• _Task brief_:
List all lines of the data containing the word "images".

• _Data shown_:
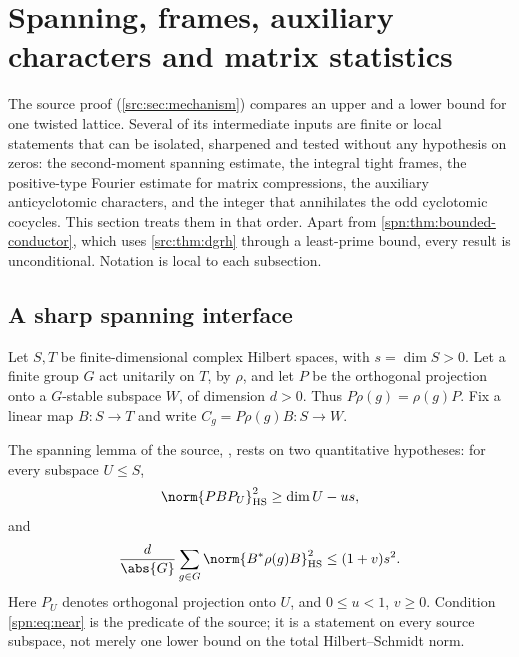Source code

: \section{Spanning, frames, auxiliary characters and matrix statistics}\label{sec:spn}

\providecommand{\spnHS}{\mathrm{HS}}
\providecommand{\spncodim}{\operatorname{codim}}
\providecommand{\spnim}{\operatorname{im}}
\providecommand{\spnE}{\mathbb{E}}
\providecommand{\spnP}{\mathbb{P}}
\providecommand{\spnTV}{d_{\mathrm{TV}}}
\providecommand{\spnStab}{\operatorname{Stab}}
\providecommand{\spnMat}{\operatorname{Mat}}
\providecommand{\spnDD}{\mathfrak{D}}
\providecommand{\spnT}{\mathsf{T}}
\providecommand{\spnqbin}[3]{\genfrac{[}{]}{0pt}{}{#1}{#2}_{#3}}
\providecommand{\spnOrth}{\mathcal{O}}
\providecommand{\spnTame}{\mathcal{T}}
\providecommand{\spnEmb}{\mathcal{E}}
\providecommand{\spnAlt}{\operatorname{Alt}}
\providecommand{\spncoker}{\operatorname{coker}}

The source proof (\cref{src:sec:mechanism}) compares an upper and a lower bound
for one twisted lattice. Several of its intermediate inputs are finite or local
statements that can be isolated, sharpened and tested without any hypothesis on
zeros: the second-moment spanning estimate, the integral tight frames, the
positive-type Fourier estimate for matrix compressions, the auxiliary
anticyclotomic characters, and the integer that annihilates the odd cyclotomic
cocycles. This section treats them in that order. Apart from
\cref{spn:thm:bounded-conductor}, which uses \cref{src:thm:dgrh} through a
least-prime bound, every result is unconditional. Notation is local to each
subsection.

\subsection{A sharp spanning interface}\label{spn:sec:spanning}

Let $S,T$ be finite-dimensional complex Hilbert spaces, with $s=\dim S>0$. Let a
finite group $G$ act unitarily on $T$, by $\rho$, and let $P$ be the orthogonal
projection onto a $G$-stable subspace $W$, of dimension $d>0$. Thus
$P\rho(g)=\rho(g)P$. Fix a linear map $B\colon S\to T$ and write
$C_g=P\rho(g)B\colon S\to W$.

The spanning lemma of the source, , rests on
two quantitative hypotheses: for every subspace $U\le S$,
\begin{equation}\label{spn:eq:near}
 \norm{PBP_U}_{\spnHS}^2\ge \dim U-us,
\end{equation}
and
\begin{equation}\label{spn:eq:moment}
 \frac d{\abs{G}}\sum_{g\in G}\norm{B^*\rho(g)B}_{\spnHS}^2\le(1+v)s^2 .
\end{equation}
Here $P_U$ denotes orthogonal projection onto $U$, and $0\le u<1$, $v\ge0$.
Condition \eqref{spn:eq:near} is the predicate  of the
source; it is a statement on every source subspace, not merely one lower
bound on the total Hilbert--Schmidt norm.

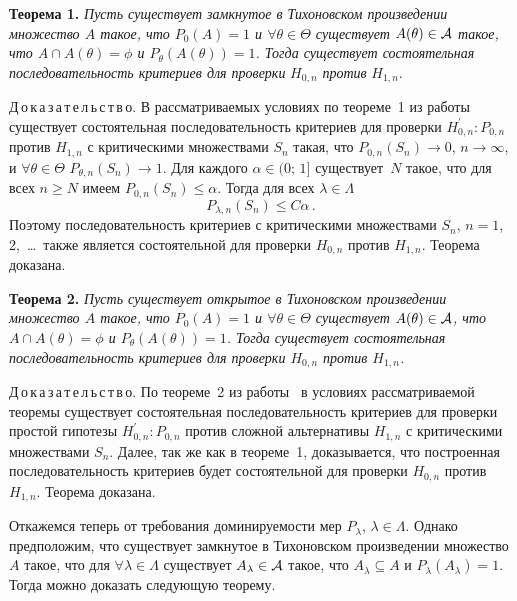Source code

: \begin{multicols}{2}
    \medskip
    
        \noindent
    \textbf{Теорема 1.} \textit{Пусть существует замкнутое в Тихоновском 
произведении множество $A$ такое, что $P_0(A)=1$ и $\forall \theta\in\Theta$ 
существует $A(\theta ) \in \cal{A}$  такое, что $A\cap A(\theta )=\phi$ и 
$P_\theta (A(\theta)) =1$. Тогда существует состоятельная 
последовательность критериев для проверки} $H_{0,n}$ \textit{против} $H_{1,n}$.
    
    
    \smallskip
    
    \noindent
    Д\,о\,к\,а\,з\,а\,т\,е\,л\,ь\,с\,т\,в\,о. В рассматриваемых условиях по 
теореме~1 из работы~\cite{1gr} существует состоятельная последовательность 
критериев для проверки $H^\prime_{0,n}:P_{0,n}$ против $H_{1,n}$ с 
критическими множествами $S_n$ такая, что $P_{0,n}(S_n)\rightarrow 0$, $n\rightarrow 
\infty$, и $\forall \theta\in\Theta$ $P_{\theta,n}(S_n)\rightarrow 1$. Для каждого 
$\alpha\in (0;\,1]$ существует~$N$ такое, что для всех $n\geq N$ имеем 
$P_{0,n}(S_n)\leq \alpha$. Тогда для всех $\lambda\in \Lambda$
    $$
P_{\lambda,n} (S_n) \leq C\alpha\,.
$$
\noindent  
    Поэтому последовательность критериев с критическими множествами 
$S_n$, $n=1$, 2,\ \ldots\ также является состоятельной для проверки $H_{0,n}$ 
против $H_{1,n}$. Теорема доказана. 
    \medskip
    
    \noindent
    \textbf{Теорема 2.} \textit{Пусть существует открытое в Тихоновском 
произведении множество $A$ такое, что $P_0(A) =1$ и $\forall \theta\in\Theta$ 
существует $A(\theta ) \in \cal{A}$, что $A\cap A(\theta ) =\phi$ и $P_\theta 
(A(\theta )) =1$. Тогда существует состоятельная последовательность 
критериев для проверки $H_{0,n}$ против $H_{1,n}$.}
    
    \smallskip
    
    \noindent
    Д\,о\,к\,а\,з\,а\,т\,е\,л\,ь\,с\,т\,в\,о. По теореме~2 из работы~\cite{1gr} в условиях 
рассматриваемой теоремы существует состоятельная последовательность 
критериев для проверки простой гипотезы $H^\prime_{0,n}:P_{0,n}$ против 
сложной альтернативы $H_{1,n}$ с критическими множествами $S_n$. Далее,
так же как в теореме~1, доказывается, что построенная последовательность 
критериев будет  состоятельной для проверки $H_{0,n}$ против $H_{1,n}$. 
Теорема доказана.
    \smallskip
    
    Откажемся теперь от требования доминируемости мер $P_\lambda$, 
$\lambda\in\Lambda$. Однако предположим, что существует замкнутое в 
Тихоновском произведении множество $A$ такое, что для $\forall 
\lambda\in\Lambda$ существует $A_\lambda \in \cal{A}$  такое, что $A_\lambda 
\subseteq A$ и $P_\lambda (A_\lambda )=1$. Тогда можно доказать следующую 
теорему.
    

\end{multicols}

...

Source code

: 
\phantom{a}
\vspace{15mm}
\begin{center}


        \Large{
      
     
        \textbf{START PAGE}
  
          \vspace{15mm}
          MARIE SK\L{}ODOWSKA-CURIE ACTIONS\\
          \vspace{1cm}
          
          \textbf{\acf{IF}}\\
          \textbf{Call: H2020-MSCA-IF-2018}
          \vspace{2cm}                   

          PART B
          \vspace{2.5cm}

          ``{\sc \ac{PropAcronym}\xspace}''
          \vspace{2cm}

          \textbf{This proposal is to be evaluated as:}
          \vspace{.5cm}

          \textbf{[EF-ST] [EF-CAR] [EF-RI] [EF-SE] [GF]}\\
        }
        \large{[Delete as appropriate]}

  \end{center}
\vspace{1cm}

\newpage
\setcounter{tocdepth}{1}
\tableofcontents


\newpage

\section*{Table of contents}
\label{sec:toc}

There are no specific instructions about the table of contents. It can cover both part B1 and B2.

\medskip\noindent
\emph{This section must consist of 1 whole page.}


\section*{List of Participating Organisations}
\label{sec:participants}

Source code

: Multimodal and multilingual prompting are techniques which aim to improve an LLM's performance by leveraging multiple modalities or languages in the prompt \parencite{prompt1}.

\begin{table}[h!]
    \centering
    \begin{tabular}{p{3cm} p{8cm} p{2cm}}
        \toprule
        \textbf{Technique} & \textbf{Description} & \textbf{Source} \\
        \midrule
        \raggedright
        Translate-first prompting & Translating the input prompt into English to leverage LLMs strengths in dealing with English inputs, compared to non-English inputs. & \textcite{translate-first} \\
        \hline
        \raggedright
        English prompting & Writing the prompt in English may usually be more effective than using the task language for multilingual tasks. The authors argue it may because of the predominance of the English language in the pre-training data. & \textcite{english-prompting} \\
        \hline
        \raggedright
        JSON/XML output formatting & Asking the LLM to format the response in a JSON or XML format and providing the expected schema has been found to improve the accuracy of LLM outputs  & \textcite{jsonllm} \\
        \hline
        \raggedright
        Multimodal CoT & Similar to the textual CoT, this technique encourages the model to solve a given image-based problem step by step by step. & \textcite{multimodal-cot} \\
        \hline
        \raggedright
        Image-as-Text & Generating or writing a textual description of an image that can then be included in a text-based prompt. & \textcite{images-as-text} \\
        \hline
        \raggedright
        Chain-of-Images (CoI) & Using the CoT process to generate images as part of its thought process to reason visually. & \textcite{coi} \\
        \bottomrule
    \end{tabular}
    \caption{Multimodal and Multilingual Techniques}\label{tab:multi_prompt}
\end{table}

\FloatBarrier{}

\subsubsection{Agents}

* * *

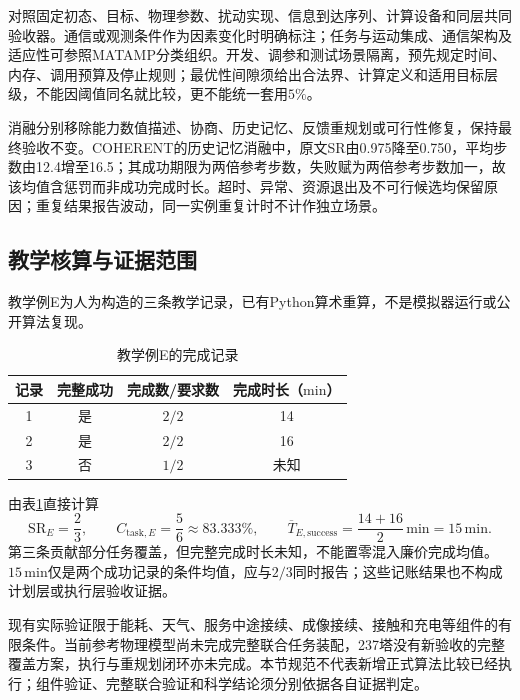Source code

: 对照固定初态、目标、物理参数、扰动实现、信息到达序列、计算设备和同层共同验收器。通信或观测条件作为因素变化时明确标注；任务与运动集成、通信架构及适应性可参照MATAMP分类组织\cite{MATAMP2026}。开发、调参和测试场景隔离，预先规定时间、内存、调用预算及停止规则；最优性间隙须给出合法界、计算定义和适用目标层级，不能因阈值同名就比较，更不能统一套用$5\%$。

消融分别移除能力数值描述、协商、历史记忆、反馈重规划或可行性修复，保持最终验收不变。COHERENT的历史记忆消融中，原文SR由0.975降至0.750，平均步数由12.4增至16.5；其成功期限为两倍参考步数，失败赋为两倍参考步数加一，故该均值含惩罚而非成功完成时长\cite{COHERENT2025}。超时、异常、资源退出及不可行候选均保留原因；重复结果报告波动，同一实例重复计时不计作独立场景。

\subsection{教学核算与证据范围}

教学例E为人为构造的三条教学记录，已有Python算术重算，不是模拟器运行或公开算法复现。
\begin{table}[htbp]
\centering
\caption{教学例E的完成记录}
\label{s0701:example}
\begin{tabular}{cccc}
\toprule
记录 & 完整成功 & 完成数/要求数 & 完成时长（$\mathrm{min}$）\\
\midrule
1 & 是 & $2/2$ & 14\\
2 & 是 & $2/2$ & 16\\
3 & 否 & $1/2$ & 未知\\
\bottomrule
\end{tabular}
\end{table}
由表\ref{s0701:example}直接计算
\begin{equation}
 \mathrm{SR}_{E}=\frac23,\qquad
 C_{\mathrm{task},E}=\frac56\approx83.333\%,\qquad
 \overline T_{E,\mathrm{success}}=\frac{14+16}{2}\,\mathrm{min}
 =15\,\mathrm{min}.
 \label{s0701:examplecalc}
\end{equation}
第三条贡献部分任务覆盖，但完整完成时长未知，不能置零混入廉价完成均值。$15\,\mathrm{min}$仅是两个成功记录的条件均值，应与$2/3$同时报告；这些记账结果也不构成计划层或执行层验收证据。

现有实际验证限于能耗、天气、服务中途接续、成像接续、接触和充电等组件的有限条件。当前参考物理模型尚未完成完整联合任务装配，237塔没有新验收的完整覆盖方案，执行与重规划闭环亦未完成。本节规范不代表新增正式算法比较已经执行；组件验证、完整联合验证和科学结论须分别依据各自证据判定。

• _Response area_:
        Image-as-Text & Generating or writing a textual description of an image that can then be included in a text-based prompt. & \textcite{images-as-text} \\
        Chain-of-Images (CoI) & Using the CoT process to generate images as part of its thought process to reason visually. & \textcite{coi} \\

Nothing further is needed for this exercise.